25.02.2022 • OptikPhotonik

Asymmetrische Nanowellen

Optische Scherkräfte führen in Kristallen mit geringer Symmetrie zu neuartigem Phänomen.

Eine neue Art von Nanowelle, die in Kristallen mit geringer Symmetrie aufgrund von optischen Scherkräften entsteht, hat ein inter­nationales Forschungs­team nach­ge­wiesen. Die Ergebnisse bieten neue Möglich­keiten für kompakte optische Techno­logien, die neue Wege zur Licht­lenkung oder zur optischen Speicherung von Infor­ma­tionen erlauben.

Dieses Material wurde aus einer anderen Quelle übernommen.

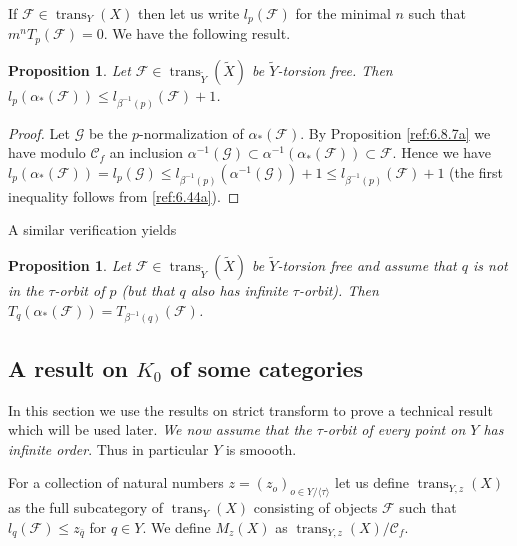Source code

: \documentclass{amsproc}
\def\Cscr{{\mathcal C}}
\def\Fscr{{\mathcal F}}
\def\Gscr{{\mathcal G}}
\def\trans{\operatorname{trans}}
\newtheorem{propositions}[lemmas]{Proposition}
\theoremstyle{definition}
\theoremstyle{remark}
\numberwithin{equation}{section}
\numberwithin{table}{section}
\numberwithin{figure}{section}
\begin{document}
If $\Fscr\in\trans_Y(X)$ then let us write $l_p(\Fscr)$ for the minimal
$n$ such that $m^n T_p(\Fscr)=0$.
We have the following result.
\begin{propositions} 
\label{ref:6.8.8a}
Let $\Fscr\in \trans_{\tilde{Y}}(\tilde{X})$ be
  $\tilde{Y}$-torsion free.
Then 
  $l_p(\alpha_\ast(\Fscr))\le l_{\beta^{-1}(p)}(\Fscr)+1$. 
\end{propositions}
\begin{proof}
  Let $\Gscr$ be the $p$-normalization of $\alpha_\ast(\Fscr)$. By
  Proposition \ref{ref:6.8.7a} we have modulo $\Cscr_f$ an inclusion
  $\alpha^{-1}(\Gscr)\subset \alpha^{-1}(\alpha_\ast(\Fscr))\subset
  \Fscr$. Hence we have $l_p(\alpha_\ast(\Fscr))=l_p(\Gscr)\le
  l_{\beta^{-1}(p)}(\alpha^{-1} (\Gscr))+1\le
  l_{\beta^{-1}(p)}(\Fscr)+1 $ (the first inequality follows from
  \eqref{ref:6.44a}).
\end{proof}
A similar verification yields
\begin{propositions}
\label{ref:6.8.9a}
Let $\Fscr\in \trans_{\tilde{Y}}(\tilde{X})$ be $\tilde{Y}$-torsion
free and assume that $q$ is not in the $\tau$-orbit of $p$ (but that
$q$ also has infinite $\tau$-orbit). Then
$T_q(\alpha_\ast(\Fscr))=T_{\beta^{-1}(q)}(\Fscr)$. 
\end{propositions}

\subsection{A result on $K_0$ of some categories}
\label{ref:6.9b}
In this section we use the results on strict transform to prove a
technical result which will be used later. \emph{We now assume that
  the $\tau$-orbit of every point on $Y$ has infinite order}. Thus in
particular $Y$ is smoooth.

For a collection of natural numbers $z=(z_o)_{o\in Y/\langle\tau\rangle}$
let us define $\trans_{Y,z}(X)$ as the full subcategory of $\trans_Y(X)$
consisting of objects $\Fscr$ such that $l_q(\Fscr)\le z_{\bar{q}}$
for $q\in Y$. We
define $M_z(X)$ as $\trans_{Y,z}(X)/\Cscr_f$. 
\end{document}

Abb.: Hyper­bo­lische Scher­pola­ri­tonen sind ge­kop­pelte...
Abb.: Hyper­bo­lische Scher­pola­ri­tonen sind ge­kop­pelte Licht-Materie-Wellen, die an der Ober­fläche von mono­klinen Kris­tallen ent­deckt wurden. Auf­grund der ge­ringen Kristall­sym­me­trie sind diese Wellen dabei nicht spiegel­sym­me­trisch. (Bild: FHI / Werner­werke)

In der Regel benutzt man verschiedene Materialen zur Herstellung optischer Komponenten mit unter­schied­licher Funktion wie zum Beispiel Anti-Reflex-Beschich­tungen oder Linsen. Insbesondere Kristalle mit asymme­trischer Struktur sind dabei sehr nützlich, da Licht sich dort auf ungewöhn­liche Art ausbreitet, was neue optische Phänomene ermöglicht. Allerdings sind noch nicht alle Arten von Kristallen für photonische Anwendungen erforscht worden. Das Forscherteam hat monokline Beta-Gallium-Oxide untersucht. Die monokline Kristall­klasse war bisher für derartige Studien unbeachtet geblieben. Die Wissen­schaftler fanden heraus, dass diese Kristalle Scherkräfte auf Licht ausüben, das sich entlang ihrer Oberfläche ausbreitet.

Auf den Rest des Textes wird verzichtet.